Tusk uważa, że "złe wyjście Grecji ze strefy euro, czy Unii Europejskiej" musiałoby to oznaczać nie tylko "turbulencje dla strefy euro", ale także "bardzo poważne zmiany geopolityczne" w tej części Europy".
- Jeśli dołożyć do tego ostatnie wydarzenia, ocierające się o wojnę domową w Macedonii; dramatycznie niestabilną sytuację w Bośni i Hercegowinie, masywną infiltrację ze strony Rosji w Bułgarii, niepewną sytuację w Mołdawii, to sami państwo widzicie, jak problem grecki istotnie przekracza wymiar finansowy - podkreślił.
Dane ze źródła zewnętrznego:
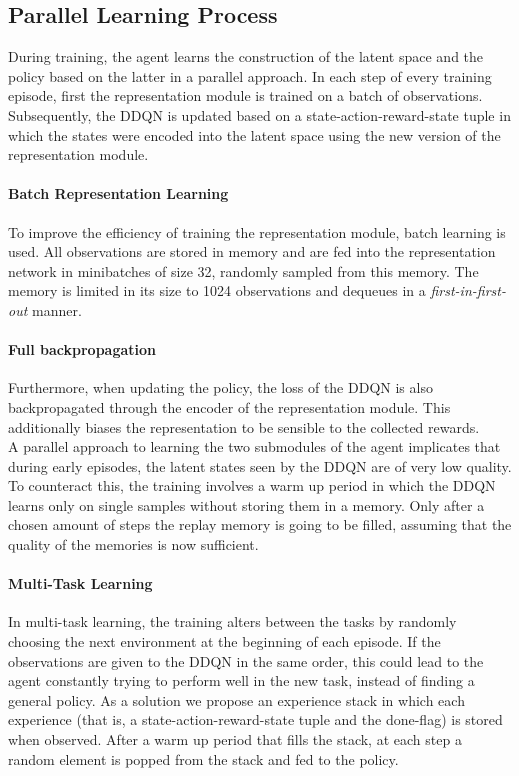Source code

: \subsection{Parallel Learning Process}
During training, the agent learns the construction of the latent space and the policy based on the latter in a parallel approach. In each step of every training episode, first the representation module is trained on a batch of observations. Subsequently, the DDQN is updated based on a state-action-reward-state tuple in which the states were encoded into the latent space using the new version of the representation module. 

\paragraph{Batch Representation Learning} To improve the efficiency of training the representation module, batch learning is used. All observations are stored in memory and are fed into the representation network in minibatches of size 32, randomly sampled from this memory. The memory is limited in its size to 1024 observations and dequeues in a \textit{first-in-first-out} manner.

\paragraph{Full backpropagation} Furthermore, when updating the policy, the loss of the DDQN is also backpropagated through the encoder of the representation module. This additionally biases the representation to be sensible to the collected rewards.\\

A parallel approach to learning the two submodules of the agent implicates that during early episodes, the latent states seen by the DDQN are of very low quality. To counteract this, the training involves a warm up period in which the DDQN learns only on single samples without storing them in a memory. Only after a chosen amount of steps the replay memory is going to be filled, assuming that the quality of the memories is now sufficient.

\paragraph{Multi-Task Learning} In multi-task learning, the training alters between the tasks by randomly choosing the next environment at the beginning of each episode. If the observations are given to the DDQN in the same order, this could lead to the agent constantly trying to perform well in the new task, instead of finding a general policy. As a solution we propose an experience stack in which each experience (that is, a state-action-reward-state tuple and the done-flag) is stored when observed. After a warm up period that fills the stack, at each step a random element is popped from the stack and fed to the policy.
Tusk dodał, że także w czerwcu będzie musiała być podjęta decyzja dotycząca Ukrainy i Rosji i sankcji wobec tej ostatniej. - Polityczna decyzja zapadła, ja stoję przynajmniej a takim stanowisku, na przedostatniej posiedzeniu Rady Europejskiej i jest to decyzja o utrzymaniu sankcji wobec Rosji dopóki porozumienia z Mińska nie będą w pełni implementowane - wyjaśnił.
- Nie można ukrywać, że Ukraina i nie tylko kwestia sankcji stała się najwyrazistszym testem, a właściwie może jeszcze bardziej podbiła zasadność pytania, czy UE i Europę stać na wspólną politykę zagraniczną - dodał.
Jego zdaniem, trzeba by być "wyjątkowo naiwnym euroentuzjastą, żeby sądzić, że możliwe jest zbudowanie jednolitego interesu i jednolitej polityki zagranicznej np. Grecji czy Litwy wobec Rosji, czy Ukrainy"
- Dzisiaj tak naprawdę stoimy przed jednym wyzwaniem, aby przynajmniej to co Unia Europejska zaangażowała się jako instytucja i autoryzowała swoim autorytetem, a więc porozumienie z państwami Partnerstwa Wschodniego, w tym Ukrainą, żeby starała się wyegzekwować i nie zostawiała swoich partnerów w potrzebie tylko dlatego, że nie jest w stanie ustalić politycznej strategii wobec Rosji od dłuższego czasu - przekonywał Tusk.